--- START ---
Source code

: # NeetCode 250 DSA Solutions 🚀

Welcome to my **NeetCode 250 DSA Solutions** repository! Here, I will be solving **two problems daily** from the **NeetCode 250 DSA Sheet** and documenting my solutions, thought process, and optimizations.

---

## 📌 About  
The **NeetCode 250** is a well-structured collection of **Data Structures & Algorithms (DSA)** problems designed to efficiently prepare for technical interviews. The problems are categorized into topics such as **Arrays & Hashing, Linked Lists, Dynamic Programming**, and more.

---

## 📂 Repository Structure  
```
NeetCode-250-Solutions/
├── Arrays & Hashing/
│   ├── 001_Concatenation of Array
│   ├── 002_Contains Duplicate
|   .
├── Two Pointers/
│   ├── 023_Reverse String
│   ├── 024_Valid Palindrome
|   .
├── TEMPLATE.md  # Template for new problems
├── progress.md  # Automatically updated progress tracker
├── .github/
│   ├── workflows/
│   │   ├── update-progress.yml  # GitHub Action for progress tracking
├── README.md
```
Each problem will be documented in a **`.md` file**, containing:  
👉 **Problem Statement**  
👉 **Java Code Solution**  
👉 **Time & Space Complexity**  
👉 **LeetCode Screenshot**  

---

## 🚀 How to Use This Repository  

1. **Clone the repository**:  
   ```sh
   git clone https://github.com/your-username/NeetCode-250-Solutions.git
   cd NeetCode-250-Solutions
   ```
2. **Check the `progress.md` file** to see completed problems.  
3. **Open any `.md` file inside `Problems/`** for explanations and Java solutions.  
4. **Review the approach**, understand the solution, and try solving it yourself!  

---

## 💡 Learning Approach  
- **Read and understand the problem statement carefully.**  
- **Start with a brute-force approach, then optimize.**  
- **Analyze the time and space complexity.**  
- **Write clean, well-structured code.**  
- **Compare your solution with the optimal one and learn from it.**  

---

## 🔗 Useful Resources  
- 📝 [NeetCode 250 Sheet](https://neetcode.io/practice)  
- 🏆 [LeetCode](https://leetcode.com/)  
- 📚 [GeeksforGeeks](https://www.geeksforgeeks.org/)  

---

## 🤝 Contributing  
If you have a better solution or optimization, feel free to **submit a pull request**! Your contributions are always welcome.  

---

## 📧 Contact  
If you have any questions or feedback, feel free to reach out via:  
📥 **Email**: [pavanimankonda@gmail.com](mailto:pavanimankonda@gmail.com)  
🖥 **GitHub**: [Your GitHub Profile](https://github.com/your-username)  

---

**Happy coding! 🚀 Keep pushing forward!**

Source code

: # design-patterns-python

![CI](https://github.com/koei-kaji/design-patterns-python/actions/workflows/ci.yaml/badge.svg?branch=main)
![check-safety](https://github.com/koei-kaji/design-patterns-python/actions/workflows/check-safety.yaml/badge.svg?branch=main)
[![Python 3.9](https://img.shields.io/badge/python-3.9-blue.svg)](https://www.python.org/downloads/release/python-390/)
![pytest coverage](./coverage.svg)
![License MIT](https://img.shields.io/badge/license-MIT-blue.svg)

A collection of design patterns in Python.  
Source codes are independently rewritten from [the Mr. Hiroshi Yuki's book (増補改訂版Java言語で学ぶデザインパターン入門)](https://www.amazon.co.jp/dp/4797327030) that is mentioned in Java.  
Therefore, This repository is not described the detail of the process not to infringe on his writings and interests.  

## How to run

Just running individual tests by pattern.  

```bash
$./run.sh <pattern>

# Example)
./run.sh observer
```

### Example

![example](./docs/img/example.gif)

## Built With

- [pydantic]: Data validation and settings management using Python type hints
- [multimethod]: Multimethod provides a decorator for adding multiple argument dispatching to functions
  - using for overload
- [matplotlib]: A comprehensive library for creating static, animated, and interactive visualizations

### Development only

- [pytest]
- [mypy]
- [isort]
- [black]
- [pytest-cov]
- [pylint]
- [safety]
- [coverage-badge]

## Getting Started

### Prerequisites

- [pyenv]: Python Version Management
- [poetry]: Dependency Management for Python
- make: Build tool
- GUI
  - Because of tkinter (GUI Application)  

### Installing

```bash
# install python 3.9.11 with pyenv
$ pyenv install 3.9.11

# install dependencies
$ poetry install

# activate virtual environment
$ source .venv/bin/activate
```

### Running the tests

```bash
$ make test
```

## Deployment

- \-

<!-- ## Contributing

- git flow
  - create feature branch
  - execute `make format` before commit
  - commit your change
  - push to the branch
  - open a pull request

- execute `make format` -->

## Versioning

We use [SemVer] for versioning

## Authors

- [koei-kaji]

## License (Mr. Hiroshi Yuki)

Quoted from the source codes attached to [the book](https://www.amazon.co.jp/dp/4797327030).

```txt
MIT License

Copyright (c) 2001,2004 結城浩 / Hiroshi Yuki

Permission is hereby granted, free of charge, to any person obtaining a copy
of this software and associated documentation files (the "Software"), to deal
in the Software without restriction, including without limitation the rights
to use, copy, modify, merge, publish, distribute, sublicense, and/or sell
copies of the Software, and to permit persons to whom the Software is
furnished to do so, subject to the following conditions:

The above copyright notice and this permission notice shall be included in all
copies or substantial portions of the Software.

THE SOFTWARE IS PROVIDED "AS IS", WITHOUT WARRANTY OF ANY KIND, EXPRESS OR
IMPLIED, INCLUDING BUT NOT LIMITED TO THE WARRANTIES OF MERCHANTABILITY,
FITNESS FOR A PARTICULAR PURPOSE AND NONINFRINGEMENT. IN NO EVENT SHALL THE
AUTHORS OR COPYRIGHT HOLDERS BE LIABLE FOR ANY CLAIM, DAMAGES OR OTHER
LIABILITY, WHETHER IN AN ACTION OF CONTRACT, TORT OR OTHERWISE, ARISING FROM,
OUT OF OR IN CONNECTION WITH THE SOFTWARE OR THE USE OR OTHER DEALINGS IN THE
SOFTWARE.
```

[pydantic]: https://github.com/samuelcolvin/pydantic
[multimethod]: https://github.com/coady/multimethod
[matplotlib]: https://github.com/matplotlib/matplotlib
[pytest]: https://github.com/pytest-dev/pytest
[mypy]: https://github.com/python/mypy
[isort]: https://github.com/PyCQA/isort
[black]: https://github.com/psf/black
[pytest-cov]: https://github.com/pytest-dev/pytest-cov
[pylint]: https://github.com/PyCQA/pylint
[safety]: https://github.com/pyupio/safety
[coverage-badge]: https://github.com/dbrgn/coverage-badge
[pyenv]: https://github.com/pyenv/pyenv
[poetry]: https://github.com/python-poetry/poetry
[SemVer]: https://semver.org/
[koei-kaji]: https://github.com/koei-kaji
--- END ---
INSTRUCTIONS FOR THE TASK -
Return every line from the records above that holds the word "isort".

TASK OUTPUT -
- [isort]
[isort]: https://github.com/PyCQA/isort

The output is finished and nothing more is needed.